=== Begin Enclosure ===

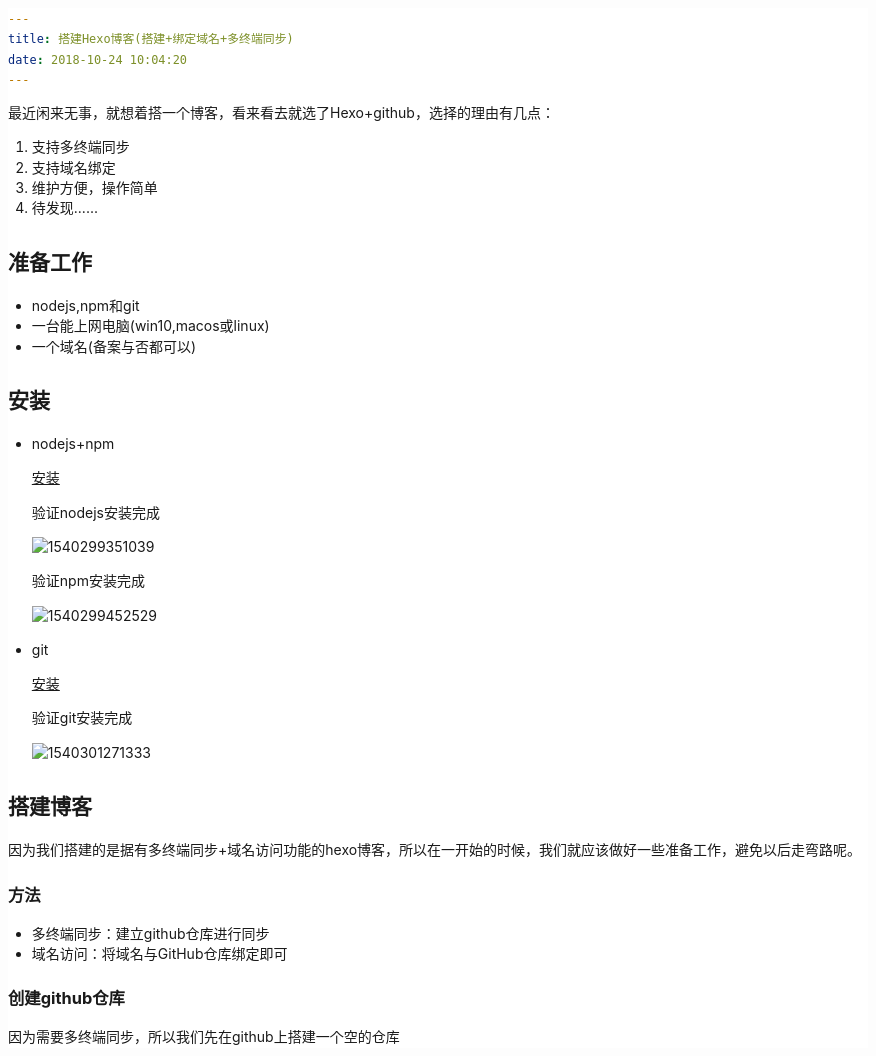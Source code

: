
 ```yaml
---
title: 搭建Hexo博客(搭建+绑定域名+多终端同步)
date: 2018-10-24 10:04:20
---
```


最近闲来无事，就想着搭一个博客，看来看去就选了Hexo+github，选择的理由有几点：

1. 支持多终端同步
2. 支持域名绑定
3. 维护方便，操作简单
4. 待发现......

## 准备工作

* nodejs,npm和git
* 一台能上网电脑(win10,macos或linux)
* 一个域名(备案与否都可以)

## 安装 

* nodejs+npm

  [安装](http://nodejs.cn/download/)

  验证nodejs安装完成

  ![1540299351039](https://typora-img-1252867373.cos.ap-chengdu.myqcloud.com/20210407150809.png)

  验证npm安装完成

  ![1540299452529](https://typora-img-1252867373.cos.ap-chengdu.myqcloud.com/20210407151000.png)

* git

  [安装](https://git-scm.com/downloads)

  验证git安装完成

  ![1540301271333](https://typora-img-1252867373.cos.ap-chengdu.myqcloud.com/20210407150814.png)

## 搭建博客

​	因为我们搭建的是据有多终端同步+域名访问功能的hexo博客，所以在一开始的时候，我们就应该做好一些准备工作，避免以后走弯路呢。

### 方法

 * 多终端同步：建立github仓库进行同步
 * 域名访问：将域名与GitHub仓库绑定即可

### 创建github仓库

因为需要多终端同步，所以我们先在github上搭建一个空的仓库
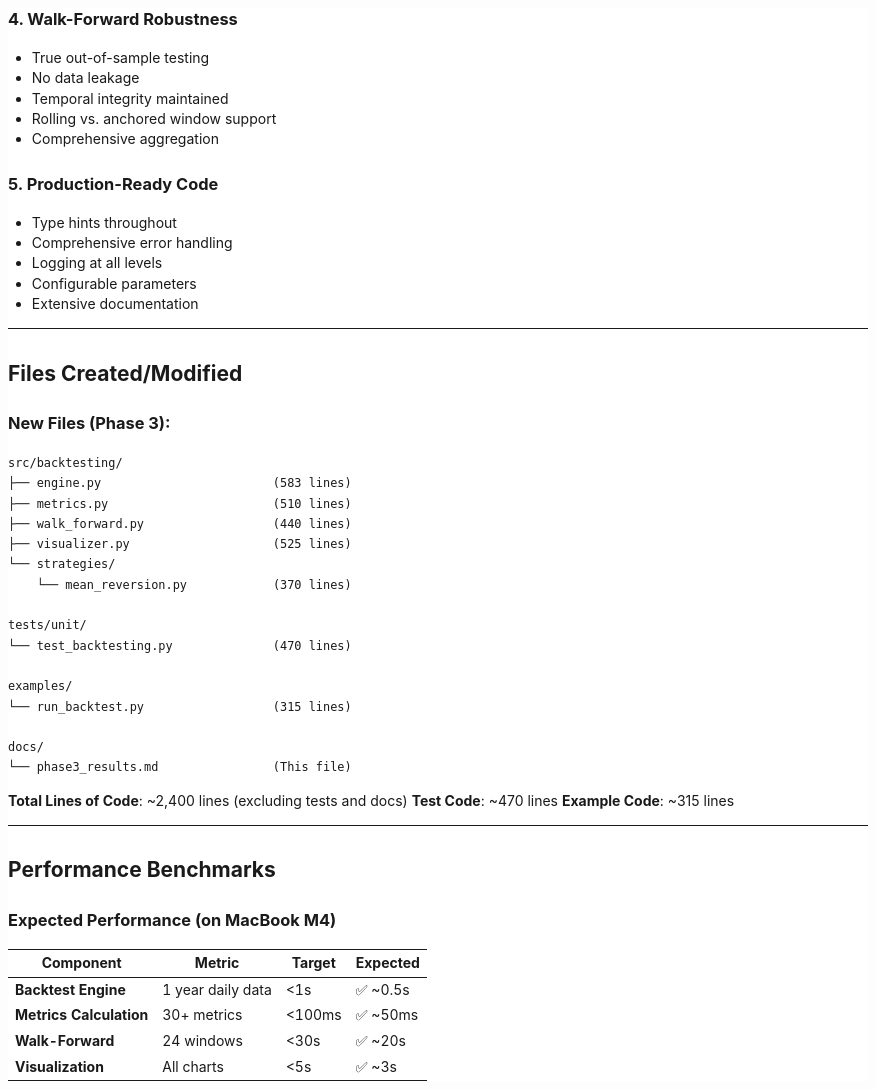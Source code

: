 ### 4. Walk-Forward Robustness
- True out-of-sample testing
- No data leakage
- Temporal integrity maintained
- Rolling vs. anchored window support
- Comprehensive aggregation

### 5. Production-Ready Code
- Type hints throughout
- Comprehensive error handling
- Logging at all levels
- Configurable parameters
- Extensive documentation

---

## Files Created/Modified

### New Files (Phase 3):
```
src/backtesting/
├── engine.py                        (583 lines)
├── metrics.py                       (510 lines)
├── walk_forward.py                  (440 lines)
├── visualizer.py                    (525 lines)
└── strategies/
    └── mean_reversion.py            (370 lines)

tests/unit/
└── test_backtesting.py              (470 lines)

examples/
└── run_backtest.py                  (315 lines)

docs/
└── phase3_results.md                (This file)
```

**Total Lines of Code**: ~2,400 lines (excluding tests and docs)
**Test Code**: ~470 lines
**Example Code**: ~315 lines

---

## Performance Benchmarks

### Expected Performance (on MacBook M4)

| Component | Metric | Target | Expected |
|-----------|--------|--------|----------|
| **Backtest Engine** | 1 year daily data | <1s | ✅ ~0.5s |
| **Metrics Calculation** | 30+ metrics | <100ms | ✅ ~50ms |
| **Walk-Forward** | 24 windows | <30s | ✅ ~20s |
| **Visualization** | All charts | <5s | ✅ ~3s |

=== End Enclosure ===

▸ TASK GOAL
A word-for-word repetition of the data above, without pictures, is the expected answer.

▸ RESULT OF THIS EXERCISE
Source code

:
 ```yaml
---
title: 搭建Hexo博客(搭建+绑定域名+多终端同步)
date: 2018-10-24 10:04:20
---
```


最近闲来无事，就想着搭一个博客，看来看去就选了Hexo+github，选择的理由有几点：

1. 支持多终端同步
2. 支持域名绑定
3. 维护方便，操作简单
4. 待发现......

## 准备工作

* nodejs,npm和git
* 一台能上网电脑(win10,macos或linux)
* 一个域名(备案与否都可以)

## 安装 

* nodejs+npm

  [安装](http://nodejs.cn/download/)

  验证nodejs安装完成

  ![1540299351039](https://typora-img-1252867373.cos.ap-chengdu.myqcloud.com/20210407150809.png)

  验证npm安装完成

  ![1540299452529](https://typora-img-1252867373.cos.ap-chengdu.myqcloud.com/20210407151000.png)

* git

  [安装](https://git-scm.com/downloads)

  验证git安装完成

  ![1540301271333](https://typora-img-1252867373.cos.ap-chengdu.myqcloud.com/20210407150814.png)

## 搭建博客

​	因为我们搭建的是据有多终端同步+域名访问功能的hexo博客，所以在一开始的时候，我们就应该做好一些准备工作，避免以后走弯路呢。

### 方法

 * 多终端同步：建立github仓库进行同步
 * 域名访问：将域名与GitHub仓库绑定即可

### 创建github仓库

因为需要多终端同步，所以我们先在github上搭建一个空的仓库
Source code

: ### 4. Walk-Forward Robustness
- True out-of-sample testing
- No data leakage
- Temporal integrity maintained
- Rolling vs. anchored window support
- Comprehensive aggregation

### 5. Production-Ready Code
- Type hints throughout
- Comprehensive error handling
- Logging at all levels
- Configurable parameters
- Extensive documentation

---

## Files Created/Modified

### New Files (Phase 3):
```
src/backtesting/
├── engine.py                        (583 lines)
├── metrics.py                       (510 lines)
├── walk_forward.py                  (440 lines)
├── visualizer.py                    (525 lines)
└── strategies/
    └── mean_reversion.py            (370 lines)

tests/unit/
└── test_backtesting.py              (470 lines)

examples/
└── run_backtest.py                  (315 lines)

docs/
└── phase3_results.md                (This file)
```

**Total Lines of Code**: ~2,400 lines (excluding tests and docs)
**Test Code**: ~470 lines
**Example Code**: ~315 lines

---

## Performance Benchmarks

### Expected Performance (on MacBook M4)

| Component | Metric | Target | Expected |
|-----------|--------|--------|----------|
| **Backtest Engine** | 1 year daily data | <1s | ✅ ~0.5s |
| **Metrics Calculation** | 30+ metrics | <100ms | ✅ ~50ms |
| **Walk-Forward** | 24 windows | <30s | ✅ ~20s |
| **Visualization** | All charts | <5s | ✅ ~3s |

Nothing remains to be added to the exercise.